La rúbrica de evaluación del TFG: cómo se puntúa
Cómo se evalúa un TFG: los criterios de la rúbrica, cuánto pesa la memoria escrita y cuánto la defensa, y qué mira el tribunal para poner la nota.
Actualizado el 6 de agosto de 2026 · Equipo TFG Automático
La rúbrica del TFG es el documento que fija con qué criterios y qué pesos se pone la nota. Casi siempre combina tres partes: el trabajo escrito (el grueso, en torno al 70-80%), la defensa oral (20-30%) y, a veces, el informe del tutor. Conseguirla al principio —es pública— es la forma más rápida de saber exactamente qué te van a evaluar y dónde concentrar el esfuerzo.
Cómo se reparte la nota
Cada universidad tiene su rúbrica, pero el esquema se repite:
| Bloque | Peso orientativo | Qué evalúa |
|---|---|---|
| Memoria escrita | 60-80% | Contenido, rigor y forma del documento |
| Defensa oral | 20-30% | Exposición y respuestas ante el tribunal |
| Informe del tutor | 0-20% | Seguimiento y evolución del trabajo |
El trabajo escrito manda: es donde se gana o se pierde la mayor parte de la nota. La defensa puede subir o bajar, pero rara vez salva una memoria floja. Consulta los pesos exactos en tu guía docente.
Los criterios que se puntúan en la memoria
Dentro del trabajo escrito, la rúbrica suele desglosar:
- Objetivos: claros, pertinentes y bien delimitados. Empieza por plantear bien los objetivos.
- Marco teórico: fundamentado y actualizado.
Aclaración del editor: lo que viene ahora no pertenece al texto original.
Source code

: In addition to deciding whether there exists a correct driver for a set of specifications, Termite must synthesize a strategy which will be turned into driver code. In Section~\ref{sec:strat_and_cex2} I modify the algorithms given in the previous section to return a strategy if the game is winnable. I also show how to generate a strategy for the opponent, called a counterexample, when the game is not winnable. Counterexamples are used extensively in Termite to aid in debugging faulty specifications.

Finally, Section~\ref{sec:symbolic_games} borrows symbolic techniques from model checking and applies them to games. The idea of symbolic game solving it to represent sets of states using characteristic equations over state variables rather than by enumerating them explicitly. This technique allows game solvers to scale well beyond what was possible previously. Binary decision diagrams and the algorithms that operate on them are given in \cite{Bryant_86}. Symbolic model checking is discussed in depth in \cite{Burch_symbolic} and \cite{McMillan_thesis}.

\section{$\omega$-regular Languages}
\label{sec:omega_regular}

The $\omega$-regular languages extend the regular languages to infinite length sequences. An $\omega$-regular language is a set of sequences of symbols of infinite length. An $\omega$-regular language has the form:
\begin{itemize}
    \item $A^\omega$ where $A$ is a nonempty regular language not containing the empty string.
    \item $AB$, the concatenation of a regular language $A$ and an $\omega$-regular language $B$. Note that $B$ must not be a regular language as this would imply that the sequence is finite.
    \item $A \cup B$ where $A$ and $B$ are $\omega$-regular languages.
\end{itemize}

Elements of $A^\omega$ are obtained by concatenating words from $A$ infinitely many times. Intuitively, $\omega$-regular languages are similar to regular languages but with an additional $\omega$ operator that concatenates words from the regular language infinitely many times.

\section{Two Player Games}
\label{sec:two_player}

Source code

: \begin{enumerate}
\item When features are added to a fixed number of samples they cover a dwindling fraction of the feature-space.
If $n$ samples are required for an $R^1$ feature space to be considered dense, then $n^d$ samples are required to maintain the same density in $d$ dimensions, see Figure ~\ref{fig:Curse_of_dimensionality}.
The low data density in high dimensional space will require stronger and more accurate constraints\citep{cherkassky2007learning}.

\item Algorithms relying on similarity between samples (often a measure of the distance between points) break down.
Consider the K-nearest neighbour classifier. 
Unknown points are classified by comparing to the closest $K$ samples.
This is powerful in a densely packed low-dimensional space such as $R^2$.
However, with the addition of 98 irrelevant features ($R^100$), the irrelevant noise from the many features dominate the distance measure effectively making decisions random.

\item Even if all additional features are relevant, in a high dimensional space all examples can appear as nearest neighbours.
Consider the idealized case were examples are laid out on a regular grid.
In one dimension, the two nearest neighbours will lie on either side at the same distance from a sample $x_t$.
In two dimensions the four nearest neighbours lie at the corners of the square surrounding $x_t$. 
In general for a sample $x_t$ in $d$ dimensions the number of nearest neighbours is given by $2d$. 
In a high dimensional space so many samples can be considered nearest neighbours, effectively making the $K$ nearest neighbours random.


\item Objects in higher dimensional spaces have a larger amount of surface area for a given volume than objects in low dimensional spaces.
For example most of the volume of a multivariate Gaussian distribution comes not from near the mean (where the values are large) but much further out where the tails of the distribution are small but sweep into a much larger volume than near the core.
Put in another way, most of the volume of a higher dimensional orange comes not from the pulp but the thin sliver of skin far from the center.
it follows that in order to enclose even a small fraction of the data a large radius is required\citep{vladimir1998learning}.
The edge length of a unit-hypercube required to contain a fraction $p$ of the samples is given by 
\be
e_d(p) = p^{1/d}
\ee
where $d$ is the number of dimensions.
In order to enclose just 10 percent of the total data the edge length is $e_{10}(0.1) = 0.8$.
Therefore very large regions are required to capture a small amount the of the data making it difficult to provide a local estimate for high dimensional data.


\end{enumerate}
Aquí pesa un buen marco teórico.
- Metodología: coherente con los objetivos y bien justificada.
- Resultados y conclusiones: coherentes, discutidos y conectados con los objetivos.
- Forma: estructura correcta, redacción, y citas y referencias en APA. Aquí caen los errores que suspenden.
Qué valora la rúbrica de la defensa
En la parte oral se puntúan la claridad de la exposición, el ajuste al tiempo, la calidad del material de apoyo y —muy importante— las respuestas al tribunal. Prepararlas es tan decisivo como el documento: repasa cómo defender un TFG y las preguntas del tribunal.
Consejo: lee la rúbrica antes de escribir, no después. Saber que la metodología pesa un 20% o que la forma puntúa por sí sola cambia dónde inviertes las horas.
Escribe mirando la rúbrica
La estrategia más rentable es sencilla: conseguir la rúbrica y usarla como checklist mientras escribes y preparas la defensa. Si partes de cero, ayuda tener una base bien estructurada que ya cubra los criterios de forma y contenido: al generar el borrador de tu TFG obtienes objetivos, metodología, resultados y referencias en APA ordenados según lo que la rúbrica valora —para que tú revises, ajustes a tu caso y defiendas como tuyo—. La nota la pones tú con tu trabajo; la rúbrica solo deja de ser una sorpresa.
Preguntas frecuentes
- ¿Cómo se calcula la nota final del TFG?
- La mayoría de facultades combinan la nota del tutor, la de la memoria escrita y la de la defensa oral, con pesos que fija cada centro. Un reparto habitual es en torno a un 70-80% para el trabajo escrito y un 20-30% para la defensa, a veces con una parte reservada al informe del tutor. Consulta la rúbrica concreta de tu titulación: es pública y marca exactamente qué se puntúa.
- ¿Qué mira el tribunal para poner la nota del TFG?
- La rúbrica suele valorar: pertinencia y claridad de los objetivos, calidad del marco teórico, rigor de la metodología, coherencia de los resultados y conclusiones, corrección formal (estructura, citas, redacción) y la defensa oral. Cada criterio tiene un peso; conocerlos antes de entregar te dice dónde concentrar el esfuerzo.
- ¿Dónde consigo la rúbrica de mi TFG?
- En la guía docente del TFG de tu titulación o en la web de la facultad: la rúbrica es un documento público que la universidad debe facilitar. Pídesela también a tu tutor. Tenerla desde el principio es una de las mejores decisiones: te dice con qué criterios exactos te van a evaluar.